The requirement for realizing this idea is that the intermediate conductive layer sandwiched by organic layers is transparent. A material that can be used as the intermediate conductive layer is limited so as to fulfill this requirement. Until now, there have been proposed various materials. However, materials that have been used actually are limited to the followings: 1: a stacked layer of a mixed layer containing an electron transporting compound such as Alq or bathocuproin (BCP) and an electron injecting compound such as an alkali metal and a transparent electrode such as ITO (indium tin oxide) or IZO (indium zinc oxide); 2: a stacked layer of the mixed layer containing the electron transporting compound and the electron injecting compound and a metal oxide; 3: a stacked layer of the mixed layer containing the electron transporting compound and the electron injecting compound and an electron-accepting organic compound, and the like.
By using the above described materials, the intermediate conductive layer can keep transparency; however, the material is largely limited and a manufacturing process of an element becomes also complicated.
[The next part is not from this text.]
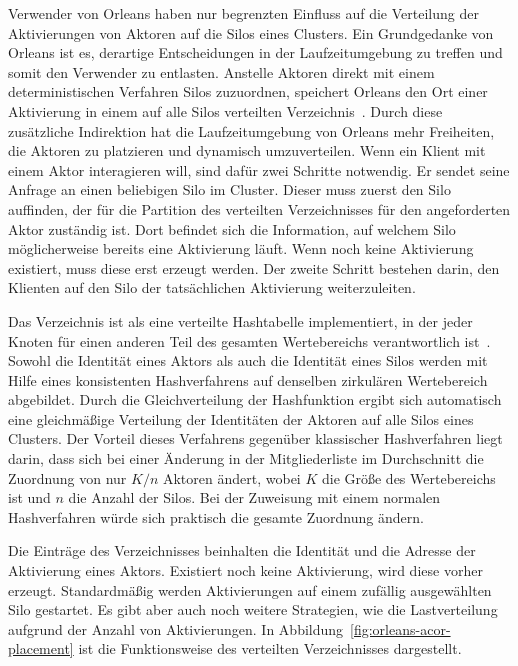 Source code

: Verwender von Orleans haben nur begrenzten Einfluss auf die Verteilung der Aktivierungen von Aktoren auf die Silos eines Clusters. Ein Grundgedanke von Orleans ist es, derartige Entscheidungen in der Laufzeitumgebung zu treffen und somit den Verwender zu entlasten. Anstelle Aktoren direkt mit einem deterministischen Verfahren Silos zuzuordnen, speichert Orleans den Ort einer Aktivierung in einem auf alle Silos verteilten Verzeichnis~\cite[5]{virtualActors}. Durch diese zusätzliche Indirektion hat die Laufzeitumgebung von Orleans mehr Freiheiten, die Aktoren zu platzieren und dynamisch umzuverteilen. Wenn ein Klient mit einem Aktor interagieren will, sind dafür zwei Schritte notwendig. Er sendet seine Anfrage an einen beliebigen Silo im Cluster. Dieser muss zuerst den Silo auffinden, der für die Partition des verteilten Verzeichnisses für den angeforderten Aktor zuständig ist. Dort befindet sich die Information, auf welchem Silo möglicherweise bereits eine Aktivierung läuft. Wenn noch keine Aktivierung existiert, muss diese erst erzeugt werden. Der zweite Schritt bestehen darin, den Klienten auf den Silo der tatsächlichen Aktivierung weiterzuleiten.

Das Verzeichnis ist als eine verteilte Hashtabelle implementiert, in der jeder Knoten für einen anderen Teil des gesamten Wertebereichs verantwortlich ist~\cite{Stoica:2001:CSP:383059.383071}. Sowohl die Identität eines Aktors als auch die Identität eines Silos werden mit Hilfe eines konsistenten Hashverfahrens auf denselben zirkulären Wertebereich abgebildet. Durch die Gleichverteilung der Hashfunktion ergibt sich automatisch eine gleichmäßige Verteilung der Identitäten der Aktoren auf alle Silos eines Clusters. Der Vorteil dieses Verfahrens gegenüber klassischer Hashverfahren liegt darin, dass sich bei einer Änderung in der Mitgliederliste im Durchschnitt die Zuordnung von nur $K/n$ Aktoren ändert, wobei $K$ die Größe des Wertebereichs ist und $n$ die Anzahl der Silos. Bei der Zuweisung mit einem normalen Hashverfahren würde sich praktisch die gesamte Zuordnung ändern.

Die Einträge des Verzeichnisses beinhalten die Identität und die Adresse der Aktivierung eines Aktors. Existiert noch keine Aktivierung, wird diese vorher erzeugt. Standardmäßig werden Aktivierungen auf einem zufällig ausgewählten Silo gestartet. Es gibt aber auch noch weitere Strategien, wie \zB die Lastverteilung aufgrund der Anzahl von Aktivierungen. In Abbildung~\ref{fig:orleans-acor-placement} ist die Funktionsweise des verteilten Verzeichnisses dargestellt.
For example, according to the method described in Reference 1, in general, an organic layer is formed by a vacuum vapor deposition method. By this method, a mixed layer of an electron transporting compound and an electron injecting compound can be easily formed on the organic layer. However, a transparent electrode such as ITO or IZO cannot be formed by a vacuum vapor deposition method and formed by a sputtering method. Therefore, such transparent electrodes should be formed after an element is transferred into a chamber for forming a film by a sputtering method from a chamber for an evaporation method, and thus the manufacturing process becomes complicated.
Further, as for the technique related to Reference 1, there are known an organic EL (electroluminescence) element, as shown in References 2 (Japanese Patent Laid-Open No. 2003-45676 p. 1 FIG. 3) and 3 (Japanese Patent Laid-Open No. 2003-272860 p. 1 FIG. 8), in which a plurality of light-emitting units are separated by one layer forming an equipotential surface, and an organic EL element having a structure in which a conductor thin film layer is interposed between two organic EL layers as shown in Reference 4 (Japanese Patent Laid-Open No. 2003-264085 p. 11 FIG. 7).